Profit shifting in Nigerian mining market: In October 2021, the International Monetary Fund (IMF) said countries like Nigeria lose $600 million in revenue due to tax rate differences between African countries and offshore affiliates in the same multi-national enterprises’ group.   

The EITI report corroborates what the IMF said. The report said: 

  • “Research on profit shifting in mining across Sub-Saharan Africa indicates that African countries are losing, on average, between $470 million and $730 million per year in corporate income tax from MNE tax avoidance. The baseline estimate – which also includes Sub-Saharan African economies with small mining sectors – suggests a revenue loss of about $600 million, based on tax rate differentials between African countries and offshore affiliates in the same MNE group.”   

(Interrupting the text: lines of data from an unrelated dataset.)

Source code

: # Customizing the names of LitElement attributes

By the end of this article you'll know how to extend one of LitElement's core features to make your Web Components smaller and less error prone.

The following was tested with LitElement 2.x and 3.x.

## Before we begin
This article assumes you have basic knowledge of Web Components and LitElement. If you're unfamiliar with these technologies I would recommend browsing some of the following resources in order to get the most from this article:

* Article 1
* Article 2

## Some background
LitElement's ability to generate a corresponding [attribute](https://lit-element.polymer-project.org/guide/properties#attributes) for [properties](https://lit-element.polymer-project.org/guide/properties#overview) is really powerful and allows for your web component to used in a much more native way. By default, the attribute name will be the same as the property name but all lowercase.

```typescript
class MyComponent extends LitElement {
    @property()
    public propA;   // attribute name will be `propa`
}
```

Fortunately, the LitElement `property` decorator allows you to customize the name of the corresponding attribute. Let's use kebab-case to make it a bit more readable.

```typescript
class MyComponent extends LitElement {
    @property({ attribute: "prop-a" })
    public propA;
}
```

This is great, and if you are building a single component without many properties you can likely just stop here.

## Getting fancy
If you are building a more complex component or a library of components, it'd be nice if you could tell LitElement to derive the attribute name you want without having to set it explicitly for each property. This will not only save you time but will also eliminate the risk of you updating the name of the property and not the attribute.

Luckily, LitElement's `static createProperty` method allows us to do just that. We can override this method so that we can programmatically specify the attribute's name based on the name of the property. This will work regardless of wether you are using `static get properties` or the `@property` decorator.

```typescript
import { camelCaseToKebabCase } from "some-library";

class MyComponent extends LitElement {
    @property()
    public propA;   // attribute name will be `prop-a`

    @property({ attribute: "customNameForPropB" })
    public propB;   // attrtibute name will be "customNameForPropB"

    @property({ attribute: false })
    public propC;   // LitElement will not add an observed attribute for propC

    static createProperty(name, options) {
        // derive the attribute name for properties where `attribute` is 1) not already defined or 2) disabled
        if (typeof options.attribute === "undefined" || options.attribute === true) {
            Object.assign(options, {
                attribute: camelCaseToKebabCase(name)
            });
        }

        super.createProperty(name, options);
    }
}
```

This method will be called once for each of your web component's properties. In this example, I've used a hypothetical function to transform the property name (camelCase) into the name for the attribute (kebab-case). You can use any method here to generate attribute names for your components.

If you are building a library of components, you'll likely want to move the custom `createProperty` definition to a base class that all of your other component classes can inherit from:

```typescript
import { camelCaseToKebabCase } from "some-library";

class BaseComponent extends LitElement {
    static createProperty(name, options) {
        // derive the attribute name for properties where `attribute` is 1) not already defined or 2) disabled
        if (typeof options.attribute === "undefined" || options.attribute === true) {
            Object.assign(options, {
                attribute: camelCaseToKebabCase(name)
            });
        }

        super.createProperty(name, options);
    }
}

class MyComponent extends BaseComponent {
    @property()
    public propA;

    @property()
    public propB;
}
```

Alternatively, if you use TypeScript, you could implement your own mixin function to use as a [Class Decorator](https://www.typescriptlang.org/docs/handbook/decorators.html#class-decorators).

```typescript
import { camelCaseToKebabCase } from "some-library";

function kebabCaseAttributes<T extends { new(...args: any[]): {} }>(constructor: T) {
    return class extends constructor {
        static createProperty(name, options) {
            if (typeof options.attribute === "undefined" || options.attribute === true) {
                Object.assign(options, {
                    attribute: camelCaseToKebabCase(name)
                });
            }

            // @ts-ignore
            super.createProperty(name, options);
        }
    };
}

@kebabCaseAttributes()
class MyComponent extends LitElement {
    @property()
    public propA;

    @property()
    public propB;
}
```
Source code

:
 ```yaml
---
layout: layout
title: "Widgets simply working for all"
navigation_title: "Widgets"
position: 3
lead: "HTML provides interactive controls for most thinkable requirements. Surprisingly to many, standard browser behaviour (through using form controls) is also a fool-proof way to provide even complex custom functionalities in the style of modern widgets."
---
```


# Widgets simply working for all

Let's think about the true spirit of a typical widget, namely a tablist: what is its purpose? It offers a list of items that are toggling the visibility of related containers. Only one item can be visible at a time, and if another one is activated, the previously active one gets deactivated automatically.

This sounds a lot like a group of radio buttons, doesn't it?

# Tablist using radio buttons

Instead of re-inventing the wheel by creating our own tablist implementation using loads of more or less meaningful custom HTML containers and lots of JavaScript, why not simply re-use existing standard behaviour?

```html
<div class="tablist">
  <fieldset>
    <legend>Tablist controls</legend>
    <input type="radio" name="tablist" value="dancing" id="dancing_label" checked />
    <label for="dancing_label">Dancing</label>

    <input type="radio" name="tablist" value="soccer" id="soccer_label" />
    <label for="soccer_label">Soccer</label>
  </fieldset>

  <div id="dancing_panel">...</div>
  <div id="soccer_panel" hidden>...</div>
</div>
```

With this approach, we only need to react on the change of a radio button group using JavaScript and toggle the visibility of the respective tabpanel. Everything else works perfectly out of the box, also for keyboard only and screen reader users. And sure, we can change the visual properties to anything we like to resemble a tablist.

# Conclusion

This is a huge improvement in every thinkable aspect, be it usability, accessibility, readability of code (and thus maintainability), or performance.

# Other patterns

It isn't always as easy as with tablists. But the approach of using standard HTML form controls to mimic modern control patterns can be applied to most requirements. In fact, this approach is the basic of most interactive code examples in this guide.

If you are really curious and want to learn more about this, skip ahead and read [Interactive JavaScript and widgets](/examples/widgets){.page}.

What you should know: Tax base erosion and profit shifting (BEPS) is a serious governance challenge for countries pursuing resource revenues from the taxation of multinational enterprises (MNEs).  

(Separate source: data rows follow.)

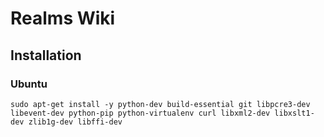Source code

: # Realms Wiki

## Installation

### Ubuntu

```
sudo apt-get install -y python-dev build-essential git libpcre3-dev libevent-dev python-pip python-virtualenv curl libxml2-dev libxslt1-dev zlib1g-dev libffi-dev
```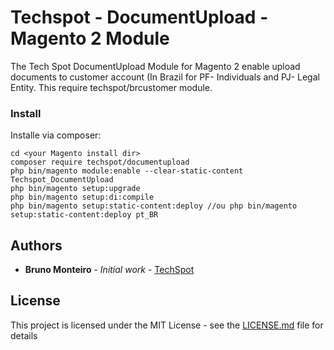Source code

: # Techspot - DocumentUpload - Magento 2 Module

The Tech Spot DocumentUpload Module for Magento 2 enable upload documents to customer account (In Brazil for PF- Individuals and PJ- Legal Entity. This require techspot/brcustomer module.


### Install

Installe via composer:

```
cd <your Magento install dir>
composer require techspot/documentupload
php bin/magento module:enable --clear-static-content Techspot_DocumentUpload
php bin/magento setup:upgrade
php bin/magento setup:di:compile
php bin/magento setup:static-content:deploy //ou php bin/magento setup:static-content:deploy pt_BR
```

## Authors

* **Bruno Monteiro** - *Initial work* - [TechSpot](https://github.com/techspotbr)

## License

This project is licensed under the MIT License - see the [LICENSE.md](LICENSE.md) file for details

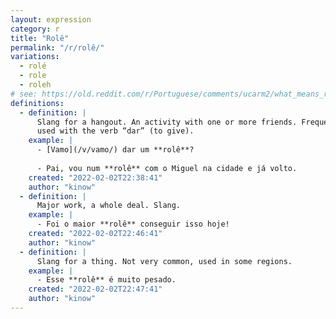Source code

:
 ```yaml
---
layout: expression
category: r
title: "Rolê"
permalink: "/r/rolê/"
variations:
  - rolé
  - role
  - roleh
# see: https://old.reddit.com/r/Portuguese/comments/ucarm2/what_means_r%C3%B4le_in_brazilian_portuguese/
definitions:
  - definition: |
      Slang for a hangout. An activity with one or more friends. Frequently
      used with the verb “dar” (to give).
    example: |
      - [Vamo](/v/vamo/) dar um **rolê**?
      
      - Pai, vou num **rolê** com o Miguel na cidade e já volto.
    created: "2022-02-02T22:38:41"
    author: "kinow"
  - definition: |
      Major work, a whole deal. Slang.
    example: |
      - Foi o maior **rolê** conseguir isso hoje!
    created: "2022-02-02T22:46:41"
    author: "kinow"
  - definition: |
      Slang for a thing. Not very common, used in some regions.
    example: |
      - Esse **rolê** é muito pesado.
    created: "2022-02-02T22:47:41"
    author: "kinow"
---
```

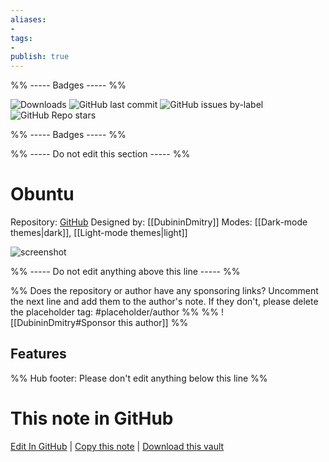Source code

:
 ```yaml
---
aliases:
- 
tags: 
- 
publish: true
---
```


%% ----- Badges ----- %%

![Downloads](https://img.shields.io/badge/downloads-30520-573E7A?style=for-the-badge&logo=)
![GitHub last commit](https://img.shields.io/github/last-commit/DubininDmitry/Obuntu-theme-for-Obsidian?color=573E7A&label=last%20update&logo=github&style=for-the-badge)
![GitHub issues by-label](https://img.shields.io/github/issues/DubininDmitry/Obuntu-theme-for-Obsidian/help%20wanted?color=573E7A&logo=github&style=for-the-badge) 
![GitHub Repo stars](https://img.shields.io/github/stars/DubininDmitry/Obuntu-theme-for-Obsidian?color=573E7A&logo=github&style=for-the-badge)

%% ----- Badges ----- %%

%% ----- Do not edit this section ----- %%

# Obuntu

Repository: [GitHub](https://github.com/DubininDmitry/Obuntu-theme-for-Obsidian)
Designed by: [[DubininDmitry]]
Modes: [[Dark-mode themes|dark]], [[Light-mode themes|light]]



![screenshot](https://github.com/DubininDmitry/Obuntu-theme-for-Obsidian/raw/HEAD/screenshot.jpg)

%% ----- Do not edit anything above this line ----- %% 

%% Does the repository or author have any sponsoring links? Uncomment the next line and add them to the author's note. If they don't, please delete the placeholder tag: #placeholder/author %%
%% ![[DubininDmitry#Sponsor this author]] %%


## Features



%% Hub footer: Please don't edit anything below this line %%

# This note in GitHub

<span class="git-footer">[Edit In GitHub](https://github.dev/obsidian-community/obsidian-hub/blob/main/02%20-%20Community%20Expansions/02.05%20All%20Community%20Expansions/Themes/Obuntu.md "git-hub-edit-note") | [Copy this note](https://raw.githubusercontent.com/obsidian-community/obsidian-hub/main/02%20-%20Community%20Expansions/02.05%20All%20Community%20Expansions/Themes/Obuntu.md "git-hub-copy-note") | [Download this vault](https://github.com/obsidian-community/obsidian-hub/archive/refs/heads/main.zip "git-hub-download-vault") </span>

  • BEPS occurs when companies shift reporting of profits generated in higher tax jurisdictions to other parts of their business in lower tax or no-tax jurisdictions.  
  • This challenge could become more pronounced in the transition minerals sector given the integrated business structures of many of the MNEs involved in mining, processing, refining, marketing, and trading in transition minerals across multiple jurisdictions.  
  • There are also increasingly powerful global partnerships controlling transition mineral value chains, for example, through the consolidation of mine-to-car business deals by upstream and downstream MNEs.    

Nigeria must take action: Nigeria and other sub-Saharan African countries need to take intentional steps to maximize their mineral resources, especially in the era of the global energy transition.  

  • During the October 2022 Reuters Impact Climate Conference in London, the president of the Africa Finance Corporation (AFC), Samaila Zubairu said it was time for Africa to rethink the approach to its mining value chain.  
  • According to him, mining is carried out in Africa, and the minerals are exported to Asia where they are processed and exported to other parts of the world. He said that this cannot continue and Africa needs to also process mineral resources so, there is value capture here before exports take place, and Africa can expand its mining capacity.   
  • Zubairu said; “Africa needs to expand its mining capacity, more minerals should be sourced, mined, and processed here on the continent. More investments in adaptation will increase infrastructural capacity.”